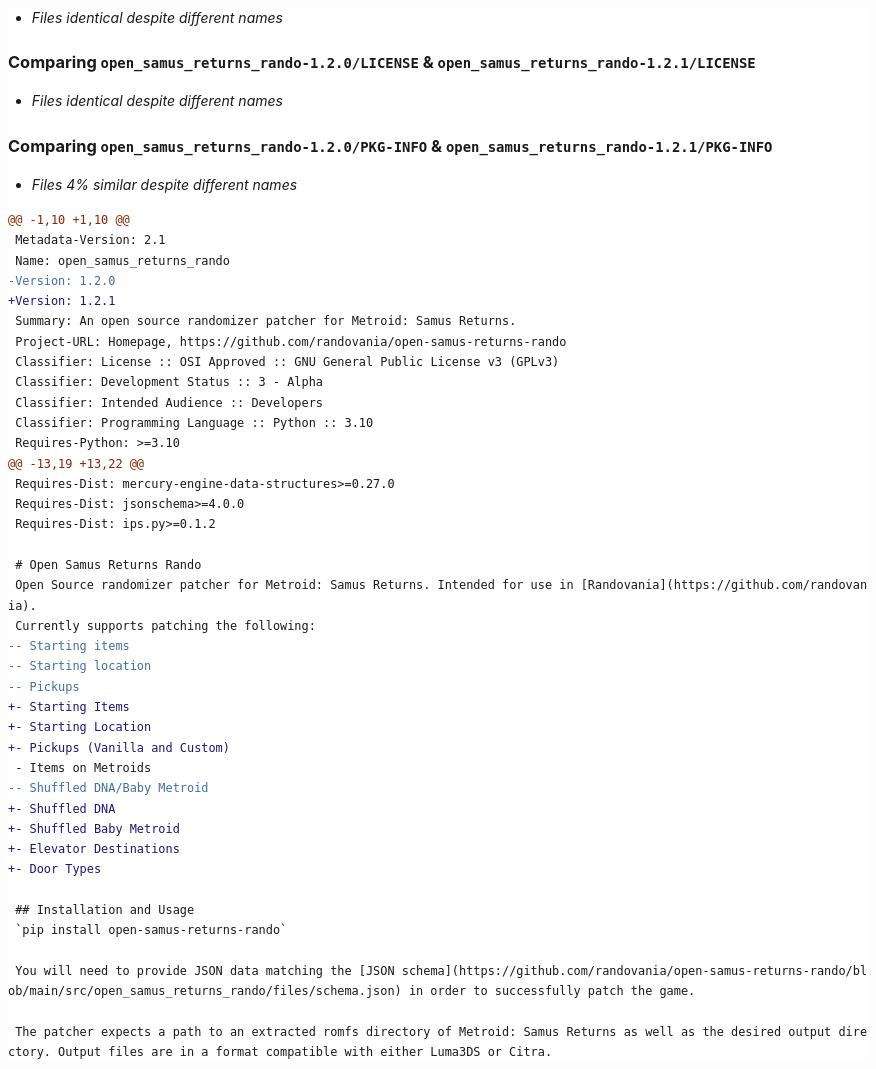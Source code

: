  * *Files identical despite different names*

### Comparing `open_samus_returns_rando-1.2.0/LICENSE` & `open_samus_returns_rando-1.2.1/LICENSE`

 * *Files identical despite different names*

### Comparing `open_samus_returns_rando-1.2.0/PKG-INFO` & `open_samus_returns_rando-1.2.1/PKG-INFO`

 * *Files 4% similar despite different names*

```diff
@@ -1,10 +1,10 @@
 Metadata-Version: 2.1
 Name: open_samus_returns_rando
-Version: 1.2.0
+Version: 1.2.1
 Summary: An open source randomizer patcher for Metroid: Samus Returns.
 Project-URL: Homepage, https://github.com/randovania/open-samus-returns-rando
 Classifier: License :: OSI Approved :: GNU General Public License v3 (GPLv3)
 Classifier: Development Status :: 3 - Alpha
 Classifier: Intended Audience :: Developers
 Classifier: Programming Language :: Python :: 3.10
 Requires-Python: >=3.10
@@ -13,19 +13,22 @@
 Requires-Dist: mercury-engine-data-structures>=0.27.0
 Requires-Dist: jsonschema>=4.0.0
 Requires-Dist: ips.py>=0.1.2
 
 # Open Samus Returns Rando
 Open Source randomizer patcher for Metroid: Samus Returns. Intended for use in [Randovania](https://github.com/randovania).
 Currently supports patching the following:
-- Starting items
-- Starting location
-- Pickups
+- Starting Items
+- Starting Location
+- Pickups (Vanilla and Custom)
 - Items on Metroids
-- Shuffled DNA/Baby Metroid
+- Shuffled DNA
+- Shuffled Baby Metroid
+- Elevator Destinations
+- Door Types
 
 ## Installation and Usage
 `pip install open-samus-returns-rando`
 
 You will need to provide JSON data matching the [JSON schema](https://github.com/randovania/open-samus-returns-rando/blob/main/src/open_samus_returns_rando/files/schema.json) in order to successfully patch the game.
 
 The patcher expects a path to an extracted romfs directory of Metroid: Samus Returns as well as the desired output directory. Output files are in a format compatible with either Luma3DS or Citra.
```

========

About this task: All of the lines above should be printed exactly, minus the pictures.

Exercise answer:
Source code

:  * *Files identical despite different names*

### Comparing `open_samus_returns_rando-1.2.0/LICENSE` & `open_samus_returns_rando-1.2.1/LICENSE`

 * *Files identical despite different names*

### Comparing `open_samus_returns_rando-1.2.0/PKG-INFO` & `open_samus_returns_rando-1.2.1/PKG-INFO`

 * *Files 4% similar despite different names*

```diff
@@ -1,10 +1,10 @@
 Metadata-Version: 2.1
 Name: open_samus_returns_rando
-Version: 1.2.0
+Version: 1.2.1
 Summary: An open source randomizer patcher for Metroid: Samus Returns.
 Project-URL: Homepage, https://github.com/randovania/open-samus-returns-rando
 Classifier: License :: OSI Approved :: GNU General Public License v3 (GPLv3)
 Classifier: Development Status :: 3 - Alpha
 Classifier: Intended Audience :: Developers
 Classifier: Programming Language :: Python :: 3.10
 Requires-Python: >=3.10
@@ -13,19 +13,22 @@
 Requires-Dist: mercury-engine-data-structures>=0.27.0
 Requires-Dist: jsonschema>=4.0.0
 Requires-Dist: ips.py>=0.1.2
 
 # Open Samus Returns Rando
 Open Source randomizer patcher for Metroid: Samus Returns. Intended for use in [Randovania](https://github.com/randovania).
 Currently supports patching the following:
-- Starting items
-- Starting location
-- Pickups
+- Starting Items
+- Starting Location
+- Pickups (Vanilla and Custom)
 - Items on Metroids
-- Shuffled DNA/Baby Metroid
+- Shuffled DNA
+- Shuffled Baby Metroid
+- Elevator Destinations
+- Door Types
 
 ## Installation and Usage
 `pip install open-samus-returns-rando`
 
 You will need to provide JSON data matching the [JSON schema](https://github.com/randovania/open-samus-returns-rando/blob/main/src/open_samus_returns_rando/files/schema.json) in order to successfully patch the game.
 
 The patcher expects a path to an extracted romfs directory of Metroid: Samus Returns as well as the desired output directory. Output files are in a format compatible with either Luma3DS or Citra.
```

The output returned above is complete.